EXERCISE INSTRUCTIONS: Please quote exactly the lines below from the line containing "The documentation produced" to the line containing "## Partial builds", both lines included, and nothing else.

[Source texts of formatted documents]
━━━━━━━━━━━━━━━━━━━━
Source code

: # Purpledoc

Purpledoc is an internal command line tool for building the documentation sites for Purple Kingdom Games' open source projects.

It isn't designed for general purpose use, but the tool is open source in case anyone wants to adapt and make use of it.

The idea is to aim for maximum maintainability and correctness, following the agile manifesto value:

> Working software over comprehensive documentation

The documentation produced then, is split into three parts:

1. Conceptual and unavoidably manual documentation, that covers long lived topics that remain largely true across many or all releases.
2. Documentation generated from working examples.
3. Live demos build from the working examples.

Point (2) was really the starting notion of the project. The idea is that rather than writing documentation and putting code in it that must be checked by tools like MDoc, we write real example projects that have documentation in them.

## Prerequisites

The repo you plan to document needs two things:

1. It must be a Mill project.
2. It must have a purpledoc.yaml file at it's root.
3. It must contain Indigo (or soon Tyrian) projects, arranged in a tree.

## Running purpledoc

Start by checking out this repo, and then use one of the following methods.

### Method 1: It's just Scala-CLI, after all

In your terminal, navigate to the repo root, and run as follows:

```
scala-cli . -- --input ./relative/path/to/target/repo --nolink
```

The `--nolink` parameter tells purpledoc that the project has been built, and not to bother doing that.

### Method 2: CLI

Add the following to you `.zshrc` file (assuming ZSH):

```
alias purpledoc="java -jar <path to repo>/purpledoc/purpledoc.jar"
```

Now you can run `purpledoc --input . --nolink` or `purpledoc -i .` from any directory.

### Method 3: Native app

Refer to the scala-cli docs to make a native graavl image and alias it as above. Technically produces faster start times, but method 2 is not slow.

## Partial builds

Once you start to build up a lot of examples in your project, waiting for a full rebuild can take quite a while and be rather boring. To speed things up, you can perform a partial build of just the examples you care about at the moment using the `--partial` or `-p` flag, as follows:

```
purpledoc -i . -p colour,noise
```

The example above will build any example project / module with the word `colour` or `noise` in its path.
━━━━━━━━━━━━━━━━━━━━
WRITTEN ANSWER:
The documentation produced then, is split into three parts:

1. Conceptual and unavoidably manual documentation, that covers long lived topics that remain largely true across many or all releases.
2. Documentation generated from working examples.
3. Live demos build from the working examples.

Point (2) was really the starting notion of the project. The idea is that rather than writing documentation and putting code in it that must be checked by tools like MDoc, we write real example projects that have documentation in them.

## Prerequisites

The repo you plan to document needs two things:

1. It must be a Mill project.
2. It must have a purpledoc.yaml file at it's root.
3. It must contain Indigo (or soon Tyrian) projects, arranged in a tree.

## Running purpledoc

Start by checking out this repo, and then use one of the following methods.

### Method 1: It's just Scala-CLI, after all

In your terminal, navigate to the repo root, and run as follows:

```
scala-cli . -- --input ./relative/path/to/target/repo --nolink
```

The `--nolink` parameter tells purpledoc that the project has been built, and not to bother doing that.

### Method 2: CLI

Add the following to you `.zshrc` file (assuming ZSH):

```
alias purpledoc="java -jar <path to repo>/purpledoc/purpledoc.jar"
```

Now you can run `purpledoc --input . --nolink` or `purpledoc -i .` from any directory.

### Method 3: Native app

Refer to the scala-cli docs to make a native graavl image and alias it as above. Technically produces faster start times, but method 2 is not slow.

## Partial builds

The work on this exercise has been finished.